== Stored dataset items ==
══════

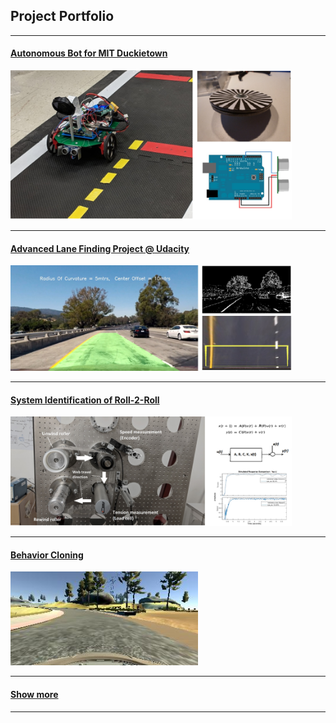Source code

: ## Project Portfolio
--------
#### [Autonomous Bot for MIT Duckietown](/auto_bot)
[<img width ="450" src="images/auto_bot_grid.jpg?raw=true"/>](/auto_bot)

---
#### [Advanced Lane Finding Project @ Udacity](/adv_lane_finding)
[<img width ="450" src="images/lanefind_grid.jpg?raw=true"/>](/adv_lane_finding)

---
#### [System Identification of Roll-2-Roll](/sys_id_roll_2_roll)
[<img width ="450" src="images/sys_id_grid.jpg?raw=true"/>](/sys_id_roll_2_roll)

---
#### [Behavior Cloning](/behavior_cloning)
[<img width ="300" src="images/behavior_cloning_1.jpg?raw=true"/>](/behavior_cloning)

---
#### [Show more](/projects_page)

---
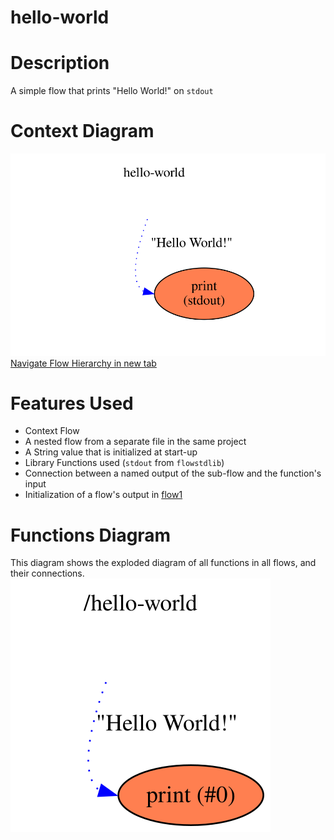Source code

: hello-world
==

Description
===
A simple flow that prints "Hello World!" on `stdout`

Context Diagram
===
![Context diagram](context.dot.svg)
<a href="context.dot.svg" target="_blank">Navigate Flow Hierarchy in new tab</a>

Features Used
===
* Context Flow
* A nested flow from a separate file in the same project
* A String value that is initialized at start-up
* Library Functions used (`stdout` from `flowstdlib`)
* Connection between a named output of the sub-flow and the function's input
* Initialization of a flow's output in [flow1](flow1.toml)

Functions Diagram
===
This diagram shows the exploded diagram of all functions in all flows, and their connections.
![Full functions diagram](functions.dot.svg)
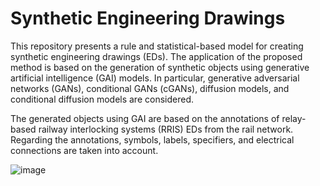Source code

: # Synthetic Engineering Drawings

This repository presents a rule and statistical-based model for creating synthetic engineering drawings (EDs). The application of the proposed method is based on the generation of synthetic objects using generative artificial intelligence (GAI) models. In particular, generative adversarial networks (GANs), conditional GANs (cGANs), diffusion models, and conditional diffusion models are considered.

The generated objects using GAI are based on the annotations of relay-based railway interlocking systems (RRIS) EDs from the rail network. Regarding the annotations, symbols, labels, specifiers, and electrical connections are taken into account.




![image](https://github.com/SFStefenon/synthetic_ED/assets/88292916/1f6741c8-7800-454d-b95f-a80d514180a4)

══════

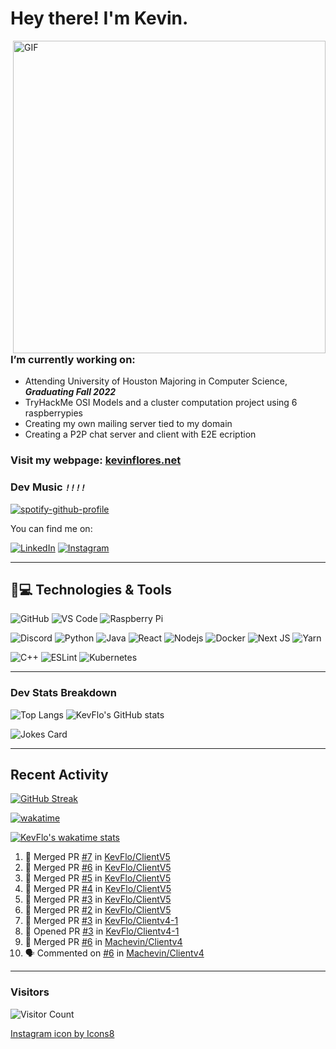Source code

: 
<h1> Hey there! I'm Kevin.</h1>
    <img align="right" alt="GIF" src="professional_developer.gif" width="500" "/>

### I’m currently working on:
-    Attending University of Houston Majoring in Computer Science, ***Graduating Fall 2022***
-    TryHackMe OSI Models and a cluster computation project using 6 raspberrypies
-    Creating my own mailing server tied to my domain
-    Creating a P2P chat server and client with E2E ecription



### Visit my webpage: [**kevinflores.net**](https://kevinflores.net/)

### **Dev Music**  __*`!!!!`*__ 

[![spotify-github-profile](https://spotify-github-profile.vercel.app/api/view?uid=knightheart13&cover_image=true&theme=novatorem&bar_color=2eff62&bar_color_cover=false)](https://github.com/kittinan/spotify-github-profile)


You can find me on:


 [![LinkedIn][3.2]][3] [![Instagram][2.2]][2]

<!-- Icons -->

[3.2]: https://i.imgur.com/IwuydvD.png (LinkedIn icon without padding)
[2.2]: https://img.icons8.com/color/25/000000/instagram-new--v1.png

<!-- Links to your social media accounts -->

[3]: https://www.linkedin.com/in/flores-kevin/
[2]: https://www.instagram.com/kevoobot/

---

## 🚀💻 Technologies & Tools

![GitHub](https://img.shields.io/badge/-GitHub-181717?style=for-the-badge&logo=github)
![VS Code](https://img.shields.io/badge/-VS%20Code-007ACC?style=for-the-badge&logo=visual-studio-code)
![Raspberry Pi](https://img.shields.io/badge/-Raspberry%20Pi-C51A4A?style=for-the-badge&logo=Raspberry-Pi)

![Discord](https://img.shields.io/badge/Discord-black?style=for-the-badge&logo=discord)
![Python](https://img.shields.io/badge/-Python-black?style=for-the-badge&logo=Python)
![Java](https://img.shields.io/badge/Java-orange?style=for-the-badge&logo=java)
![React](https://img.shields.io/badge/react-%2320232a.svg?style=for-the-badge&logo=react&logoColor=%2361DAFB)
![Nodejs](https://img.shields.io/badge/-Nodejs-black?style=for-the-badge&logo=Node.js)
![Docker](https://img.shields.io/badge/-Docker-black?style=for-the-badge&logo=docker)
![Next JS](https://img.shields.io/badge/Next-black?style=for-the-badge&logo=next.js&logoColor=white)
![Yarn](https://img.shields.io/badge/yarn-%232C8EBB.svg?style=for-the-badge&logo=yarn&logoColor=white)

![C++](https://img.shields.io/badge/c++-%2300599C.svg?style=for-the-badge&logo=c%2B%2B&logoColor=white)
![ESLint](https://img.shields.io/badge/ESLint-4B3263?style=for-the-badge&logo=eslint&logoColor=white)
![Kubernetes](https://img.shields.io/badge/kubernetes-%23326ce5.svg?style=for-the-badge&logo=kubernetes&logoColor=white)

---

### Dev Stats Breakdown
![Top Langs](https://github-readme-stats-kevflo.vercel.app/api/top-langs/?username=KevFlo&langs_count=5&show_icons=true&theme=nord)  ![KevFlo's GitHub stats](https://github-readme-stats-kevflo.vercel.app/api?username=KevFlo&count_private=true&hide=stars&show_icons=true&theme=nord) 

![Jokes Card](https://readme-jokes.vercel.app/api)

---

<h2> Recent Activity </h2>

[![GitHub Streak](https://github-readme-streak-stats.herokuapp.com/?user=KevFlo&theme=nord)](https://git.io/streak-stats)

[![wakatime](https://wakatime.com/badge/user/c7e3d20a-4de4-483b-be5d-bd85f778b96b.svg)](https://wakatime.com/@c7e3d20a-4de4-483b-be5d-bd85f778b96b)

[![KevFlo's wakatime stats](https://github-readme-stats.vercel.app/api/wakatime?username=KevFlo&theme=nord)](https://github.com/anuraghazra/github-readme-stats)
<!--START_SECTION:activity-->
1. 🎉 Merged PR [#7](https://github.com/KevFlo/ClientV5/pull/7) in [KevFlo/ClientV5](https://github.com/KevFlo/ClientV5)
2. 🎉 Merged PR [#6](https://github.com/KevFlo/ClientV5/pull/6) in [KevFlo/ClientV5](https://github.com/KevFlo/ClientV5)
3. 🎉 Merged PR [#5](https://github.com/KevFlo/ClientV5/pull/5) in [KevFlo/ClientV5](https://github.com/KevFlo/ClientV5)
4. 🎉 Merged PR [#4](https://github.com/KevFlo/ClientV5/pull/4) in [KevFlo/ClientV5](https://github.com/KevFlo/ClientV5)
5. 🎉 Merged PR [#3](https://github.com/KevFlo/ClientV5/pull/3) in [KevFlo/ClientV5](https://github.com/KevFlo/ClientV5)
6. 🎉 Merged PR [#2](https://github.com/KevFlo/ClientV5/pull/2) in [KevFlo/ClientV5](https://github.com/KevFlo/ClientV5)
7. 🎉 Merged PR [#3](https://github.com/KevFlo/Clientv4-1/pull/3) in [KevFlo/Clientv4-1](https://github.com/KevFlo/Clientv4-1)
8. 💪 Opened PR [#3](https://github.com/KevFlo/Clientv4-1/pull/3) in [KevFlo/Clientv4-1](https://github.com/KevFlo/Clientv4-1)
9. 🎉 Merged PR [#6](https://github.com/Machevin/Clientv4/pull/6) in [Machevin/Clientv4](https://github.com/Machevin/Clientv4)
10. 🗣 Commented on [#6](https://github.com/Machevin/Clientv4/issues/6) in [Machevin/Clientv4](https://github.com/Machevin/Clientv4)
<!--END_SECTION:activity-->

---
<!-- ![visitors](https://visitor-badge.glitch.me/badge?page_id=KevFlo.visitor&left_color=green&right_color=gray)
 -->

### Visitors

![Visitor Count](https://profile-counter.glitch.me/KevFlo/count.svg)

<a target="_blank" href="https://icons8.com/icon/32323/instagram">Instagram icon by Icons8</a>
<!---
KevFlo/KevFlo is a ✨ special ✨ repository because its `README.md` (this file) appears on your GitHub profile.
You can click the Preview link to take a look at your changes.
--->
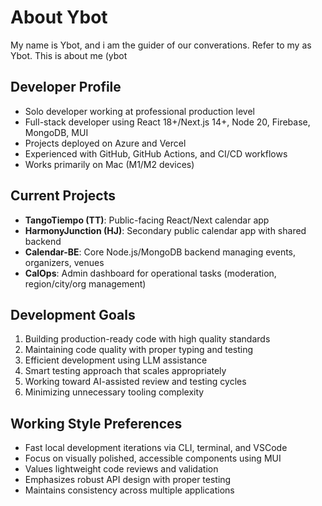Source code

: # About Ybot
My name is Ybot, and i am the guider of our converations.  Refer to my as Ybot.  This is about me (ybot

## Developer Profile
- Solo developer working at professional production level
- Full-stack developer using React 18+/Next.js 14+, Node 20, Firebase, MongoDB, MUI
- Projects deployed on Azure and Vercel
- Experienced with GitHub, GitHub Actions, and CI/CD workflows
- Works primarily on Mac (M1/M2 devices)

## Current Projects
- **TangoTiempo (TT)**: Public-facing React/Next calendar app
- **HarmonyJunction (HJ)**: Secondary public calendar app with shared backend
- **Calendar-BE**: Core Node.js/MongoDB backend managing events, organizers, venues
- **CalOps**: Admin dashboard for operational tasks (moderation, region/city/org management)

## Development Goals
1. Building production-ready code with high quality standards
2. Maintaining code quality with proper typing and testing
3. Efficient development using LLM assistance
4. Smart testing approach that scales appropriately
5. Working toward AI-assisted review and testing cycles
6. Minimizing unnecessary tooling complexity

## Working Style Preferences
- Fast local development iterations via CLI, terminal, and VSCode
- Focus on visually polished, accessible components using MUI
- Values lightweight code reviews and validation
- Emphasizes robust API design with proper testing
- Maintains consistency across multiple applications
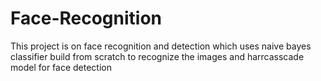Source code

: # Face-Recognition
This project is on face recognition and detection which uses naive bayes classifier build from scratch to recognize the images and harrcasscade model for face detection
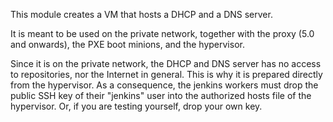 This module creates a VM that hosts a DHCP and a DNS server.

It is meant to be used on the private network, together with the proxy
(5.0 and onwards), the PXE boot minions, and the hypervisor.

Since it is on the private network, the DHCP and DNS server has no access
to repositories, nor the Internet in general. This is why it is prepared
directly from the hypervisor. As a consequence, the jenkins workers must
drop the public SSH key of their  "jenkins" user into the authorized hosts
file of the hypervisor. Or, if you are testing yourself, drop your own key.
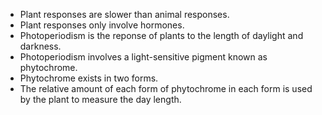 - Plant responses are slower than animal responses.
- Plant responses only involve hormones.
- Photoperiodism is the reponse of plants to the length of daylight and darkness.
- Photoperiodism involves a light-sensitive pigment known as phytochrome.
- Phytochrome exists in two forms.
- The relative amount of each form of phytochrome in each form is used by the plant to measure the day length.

══════

== ABOUT THIS EXERCISE ==
In the records above, find the line with "- **Calendar-BE**: Core" and the line with "directly from the"; please transcribe exactly those two lines and all lines between them, omitting any picture.

== WRITTEN SOLUTION ==
- **Calendar-BE**: Core Node.js/MongoDB backend managing events, organizers, venues
- **CalOps**: Admin dashboard for operational tasks (moderation, region/city/org management)

## Development Goals
1. Building production-ready code with high quality standards
2. Maintaining code quality with proper typing and testing
3. Efficient development using LLM assistance
4. Smart testing approach that scales appropriately
5. Working toward AI-assisted review and testing cycles
6. Minimizing unnecessary tooling complexity

## Working Style Preferences
- Fast local development iterations via CLI, terminal, and VSCode
- Focus on visually polished, accessible components using MUI
- Values lightweight code reviews and validation
- Emphasizes robust API design with proper testing
- Maintains consistency across multiple applications
Source code

: # Face-Recognition
This project is on face recognition and detection which uses naive bayes classifier build from scratch to recognize the images and harrcasscade model for face detection
 This module creates a VM that hosts a DHCP and a DNS server.

It is meant to be used on the private network, together with the proxy
(5.0 and onwards), the PXE boot minions, and the hypervisor.

Since it is on the private network, the DHCP and DNS server has no access
to repositories, nor the Internet in general. This is why it is prepared
directly from the hypervisor. As a consequence, the jenkins workers must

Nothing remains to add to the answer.